Corporate Fitness and Active Aging

Active Aging: “We All Need to Be Needed”,Emotional Wellness and Dementia

When creating senior wellness programs, we often focus on the physical realm of wellness. I would like to take some time to talk about emotional wellness. In particular, I want to get into the emotional wellness of our residents with various forms of dementia. 

All too often when someone begins to feel the effects of some form of cognitive loss, they begin to pull away. At first it is out of embarrassment over not being able to recall a friend’s name immediately or the name of a common object, or the frustration as they lose the concept of time and place. 

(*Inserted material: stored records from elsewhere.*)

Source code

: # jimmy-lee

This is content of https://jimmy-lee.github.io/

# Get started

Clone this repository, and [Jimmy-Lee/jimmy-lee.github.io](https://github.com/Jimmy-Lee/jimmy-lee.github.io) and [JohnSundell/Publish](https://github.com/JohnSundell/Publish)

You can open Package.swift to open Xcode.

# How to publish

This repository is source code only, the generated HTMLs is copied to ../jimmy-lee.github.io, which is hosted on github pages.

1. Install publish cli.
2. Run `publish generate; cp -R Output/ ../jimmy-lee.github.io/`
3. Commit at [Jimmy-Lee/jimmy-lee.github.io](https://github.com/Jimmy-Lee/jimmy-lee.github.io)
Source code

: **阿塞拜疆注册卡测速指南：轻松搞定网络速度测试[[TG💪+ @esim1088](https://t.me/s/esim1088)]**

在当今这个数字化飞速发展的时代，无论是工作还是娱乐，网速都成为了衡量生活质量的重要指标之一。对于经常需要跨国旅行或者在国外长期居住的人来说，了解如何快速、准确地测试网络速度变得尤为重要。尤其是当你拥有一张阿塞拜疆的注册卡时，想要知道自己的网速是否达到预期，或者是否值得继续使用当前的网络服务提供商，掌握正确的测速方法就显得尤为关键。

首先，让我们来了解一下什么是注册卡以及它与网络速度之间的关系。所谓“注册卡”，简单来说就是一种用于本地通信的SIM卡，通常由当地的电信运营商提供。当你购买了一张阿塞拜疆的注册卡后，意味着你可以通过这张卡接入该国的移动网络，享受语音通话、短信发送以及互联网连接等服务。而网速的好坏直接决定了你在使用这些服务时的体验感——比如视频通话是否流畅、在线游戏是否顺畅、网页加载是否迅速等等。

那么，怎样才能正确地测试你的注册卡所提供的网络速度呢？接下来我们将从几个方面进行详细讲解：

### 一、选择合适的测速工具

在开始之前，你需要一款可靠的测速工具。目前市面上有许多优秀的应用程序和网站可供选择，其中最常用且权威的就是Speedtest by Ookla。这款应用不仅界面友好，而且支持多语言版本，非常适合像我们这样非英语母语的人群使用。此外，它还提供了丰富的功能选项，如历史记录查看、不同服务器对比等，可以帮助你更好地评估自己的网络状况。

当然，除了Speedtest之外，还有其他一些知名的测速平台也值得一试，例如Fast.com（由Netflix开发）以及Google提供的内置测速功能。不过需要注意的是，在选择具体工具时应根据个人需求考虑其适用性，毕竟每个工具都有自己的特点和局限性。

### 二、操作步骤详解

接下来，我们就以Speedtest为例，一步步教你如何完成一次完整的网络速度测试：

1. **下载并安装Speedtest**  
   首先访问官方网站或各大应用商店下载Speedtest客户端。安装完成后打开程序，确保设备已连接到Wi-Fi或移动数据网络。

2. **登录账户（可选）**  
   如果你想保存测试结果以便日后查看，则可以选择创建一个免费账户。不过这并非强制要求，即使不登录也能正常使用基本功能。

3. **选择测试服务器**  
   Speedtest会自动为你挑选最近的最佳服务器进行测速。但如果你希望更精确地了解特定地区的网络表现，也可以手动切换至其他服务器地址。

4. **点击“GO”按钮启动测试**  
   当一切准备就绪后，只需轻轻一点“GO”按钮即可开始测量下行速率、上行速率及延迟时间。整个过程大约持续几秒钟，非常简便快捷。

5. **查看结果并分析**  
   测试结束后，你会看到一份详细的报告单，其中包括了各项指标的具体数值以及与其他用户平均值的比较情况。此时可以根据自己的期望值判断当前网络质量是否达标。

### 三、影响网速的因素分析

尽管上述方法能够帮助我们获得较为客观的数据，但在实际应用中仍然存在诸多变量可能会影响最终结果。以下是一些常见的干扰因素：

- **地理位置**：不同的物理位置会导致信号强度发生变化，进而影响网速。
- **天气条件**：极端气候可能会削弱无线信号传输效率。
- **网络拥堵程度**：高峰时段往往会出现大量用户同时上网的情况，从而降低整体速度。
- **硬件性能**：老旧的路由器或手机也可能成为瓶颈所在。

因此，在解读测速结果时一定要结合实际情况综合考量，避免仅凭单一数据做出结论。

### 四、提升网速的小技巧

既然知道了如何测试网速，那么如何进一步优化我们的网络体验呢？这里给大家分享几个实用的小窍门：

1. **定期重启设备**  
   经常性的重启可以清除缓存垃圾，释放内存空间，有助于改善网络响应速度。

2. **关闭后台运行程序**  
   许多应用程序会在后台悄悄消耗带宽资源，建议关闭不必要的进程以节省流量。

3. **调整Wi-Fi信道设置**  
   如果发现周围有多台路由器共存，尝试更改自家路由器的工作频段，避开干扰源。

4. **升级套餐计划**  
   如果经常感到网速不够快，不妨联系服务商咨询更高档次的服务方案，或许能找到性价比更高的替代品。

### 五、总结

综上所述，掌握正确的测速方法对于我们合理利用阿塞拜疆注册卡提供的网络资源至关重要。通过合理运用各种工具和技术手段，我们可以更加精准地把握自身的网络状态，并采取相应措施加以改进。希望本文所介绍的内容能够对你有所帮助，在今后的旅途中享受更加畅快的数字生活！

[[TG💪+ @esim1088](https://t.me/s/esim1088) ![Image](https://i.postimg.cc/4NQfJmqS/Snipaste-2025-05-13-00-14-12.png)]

senior_careTaking Care of Someone with Cognitive Loss

Imagine if you had the knowledge that you were no longer able to follow a conversation with a group of people and be able to equally contribute to that conversation. Wouldn’t that lead you to draw away from your friends and family to save yourself from such an embarrassment? All our youthful years we identify ourselves by what we do or what we know. I’m an athlete, a lawyer, a doctor, an engineer, and so on and so on. Wouldn’t this also lead you to be depressed if you could no longer identify yourself? 

What if we as the caregivers could do more than take care of someone with dementia? Do more than shower and dress and prop them up somewhere. Those of us in wellness tend not to be the ones to deal with the hygiene portion of an individual’s care, so how can we contribute to their daily lives? The easiest and best way is time and attention. Depending on the stage of disease, there are many things that we can do to let our residents know they are still loved. 

It is easy to say, “Yeah, but I don’t have time. I teach classes and run programs and work with people individually and there is just not enough time in a day.” There is good news. It does not take a lot of time. Programs can be created to include spouses, friends and family members, or volunteers to help share the responsibility of time. These programs can be built to be held in short increments of time. The most important thing with any of these programs is to just remember to be with your residents. Not shuffle them from place to place or activity to activity. Take the time to truly be with them. Let them tell you a story; ask questions about their interests. Don’t try to control the conversation. Let it go wherever it may, just as you do when catching up with a good friend. 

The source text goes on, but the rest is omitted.